Thursday, April 26, 2012

A Tale of Two Lunches

There are good days and there are bad days as a mother.

There are days when I feel like I could be on the cover of Chatelaine magazine with my healthy, glowing, well-groomed children beaming beside me with "Mother of the Year" written underneath. Then there are the days when I feel certain I will one day be a guest on the Maury Povich show with my adult children toothless, unemployed and bitter, accusing me of ruining all of their lives.

Most days are in the no-man's land in between. I can watch Finny extend a compassionate arm to a classmate and pat myself on the back...and then two seconds later, grit my teeth as she yells at me from across a crowded playground to "get me something to eat before I starve to death". No please, no question words, no tenderness. Just bossing around the lazy, incompetent servant.

One single thing serves as a barometer of my daily successes and failures as a parent: the school lunch.

Some days, my children head off to school with balanced, nutritious and tasty meals lovingly prepared by my own hands. Those are the days (usually right after grocery shopping day) when the almond butter is organic and the whole wheat buns from Whole Foods were warmed up in the oven that morning. I pack the muffins I baked the afternoon before and they have flax seed in them. The unsweetened applesauce with cute, clean spoon from Daiso and a note from me wishing them the best sort of day. Every delectable element is in a reusable container, smug and planet-friendly. When I am done making their lunches, safely tucked into their bags (which contain completed homework and signed permission slips), the kitchen is tidy and my homemade latte is steaming beside the stove with the perfect sprinkle of cinnamon on top.

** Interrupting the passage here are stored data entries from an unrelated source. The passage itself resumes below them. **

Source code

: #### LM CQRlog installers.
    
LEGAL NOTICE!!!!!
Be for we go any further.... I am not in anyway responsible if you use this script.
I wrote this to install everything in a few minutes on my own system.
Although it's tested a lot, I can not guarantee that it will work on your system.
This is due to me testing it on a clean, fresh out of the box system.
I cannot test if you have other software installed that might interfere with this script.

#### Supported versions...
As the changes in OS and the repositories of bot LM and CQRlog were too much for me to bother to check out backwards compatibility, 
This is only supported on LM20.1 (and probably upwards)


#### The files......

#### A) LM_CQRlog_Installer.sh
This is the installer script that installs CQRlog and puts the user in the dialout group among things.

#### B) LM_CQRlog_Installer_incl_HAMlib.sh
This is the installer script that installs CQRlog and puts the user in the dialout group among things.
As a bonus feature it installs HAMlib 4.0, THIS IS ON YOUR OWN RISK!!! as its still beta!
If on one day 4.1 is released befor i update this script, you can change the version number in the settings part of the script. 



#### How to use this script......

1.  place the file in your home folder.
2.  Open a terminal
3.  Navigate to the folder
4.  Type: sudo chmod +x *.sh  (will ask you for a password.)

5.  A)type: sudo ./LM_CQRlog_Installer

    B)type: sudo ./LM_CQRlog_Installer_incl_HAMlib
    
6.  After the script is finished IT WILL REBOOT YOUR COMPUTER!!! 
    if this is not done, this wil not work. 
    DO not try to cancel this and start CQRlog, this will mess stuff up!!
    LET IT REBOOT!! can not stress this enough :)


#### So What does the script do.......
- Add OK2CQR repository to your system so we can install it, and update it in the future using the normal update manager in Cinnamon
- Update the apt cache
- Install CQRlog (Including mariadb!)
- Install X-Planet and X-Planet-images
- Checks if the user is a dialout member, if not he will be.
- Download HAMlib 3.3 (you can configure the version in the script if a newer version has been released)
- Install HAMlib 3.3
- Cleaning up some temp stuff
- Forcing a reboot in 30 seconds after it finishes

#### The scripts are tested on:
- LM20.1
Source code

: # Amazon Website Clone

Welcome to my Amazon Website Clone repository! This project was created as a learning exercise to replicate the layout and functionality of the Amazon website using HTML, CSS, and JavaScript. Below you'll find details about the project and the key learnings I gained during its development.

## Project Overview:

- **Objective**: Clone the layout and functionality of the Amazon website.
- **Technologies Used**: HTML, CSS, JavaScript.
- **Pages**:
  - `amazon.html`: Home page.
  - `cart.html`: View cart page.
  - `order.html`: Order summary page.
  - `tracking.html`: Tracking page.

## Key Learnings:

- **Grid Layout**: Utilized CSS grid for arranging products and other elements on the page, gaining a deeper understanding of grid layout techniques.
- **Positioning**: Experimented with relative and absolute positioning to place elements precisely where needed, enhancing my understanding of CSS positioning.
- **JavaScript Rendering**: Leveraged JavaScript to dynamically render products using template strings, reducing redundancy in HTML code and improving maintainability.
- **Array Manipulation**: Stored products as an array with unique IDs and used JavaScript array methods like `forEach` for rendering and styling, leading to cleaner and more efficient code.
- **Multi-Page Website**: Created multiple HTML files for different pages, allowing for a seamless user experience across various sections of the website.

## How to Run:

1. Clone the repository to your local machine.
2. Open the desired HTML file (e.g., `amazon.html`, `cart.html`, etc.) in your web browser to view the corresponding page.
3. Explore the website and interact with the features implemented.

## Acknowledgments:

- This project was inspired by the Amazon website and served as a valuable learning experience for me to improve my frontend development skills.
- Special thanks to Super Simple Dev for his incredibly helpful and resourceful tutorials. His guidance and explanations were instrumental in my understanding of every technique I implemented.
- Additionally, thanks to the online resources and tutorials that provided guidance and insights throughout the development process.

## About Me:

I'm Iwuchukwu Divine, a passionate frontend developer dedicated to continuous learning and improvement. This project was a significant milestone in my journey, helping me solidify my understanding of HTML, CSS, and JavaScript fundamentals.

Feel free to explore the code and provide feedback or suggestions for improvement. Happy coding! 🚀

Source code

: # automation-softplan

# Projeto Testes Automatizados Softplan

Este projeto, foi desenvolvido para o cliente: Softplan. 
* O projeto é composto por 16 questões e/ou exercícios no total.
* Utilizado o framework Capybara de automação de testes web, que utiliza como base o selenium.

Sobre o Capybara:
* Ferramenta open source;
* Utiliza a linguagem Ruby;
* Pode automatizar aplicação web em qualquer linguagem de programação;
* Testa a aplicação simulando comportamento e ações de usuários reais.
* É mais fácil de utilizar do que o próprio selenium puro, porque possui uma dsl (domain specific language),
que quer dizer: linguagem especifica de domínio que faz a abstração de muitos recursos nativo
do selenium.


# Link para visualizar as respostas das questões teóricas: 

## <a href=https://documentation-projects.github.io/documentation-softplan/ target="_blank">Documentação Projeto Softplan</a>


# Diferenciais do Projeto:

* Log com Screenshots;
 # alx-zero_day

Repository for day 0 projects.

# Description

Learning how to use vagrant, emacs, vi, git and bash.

There are other days. Days when I am up only twenty minutes before we should be out the door to school. The pantry is bare. I separate the Ritz cracker crumbs into three ziploc bags. I throw in gummies. They are fruit shaped...so that must be healthy. I send the granola bars that are basically just chocolate bars (and nasty ones at that) in shiny foil wrappers. I toast a four day old bagel that could easy break their teeth. I know full well as I jam all that stuff into their bags that they won't eat any of it (except the gummies and the chocolate...I mean, granola bar). I just need to know that if someone looks in their bags, they have food.

I am the same person. I have the same loving intent in my heart and yet...and yet...I guess John Denver said it best: "Some days are diamonds, some days are stones."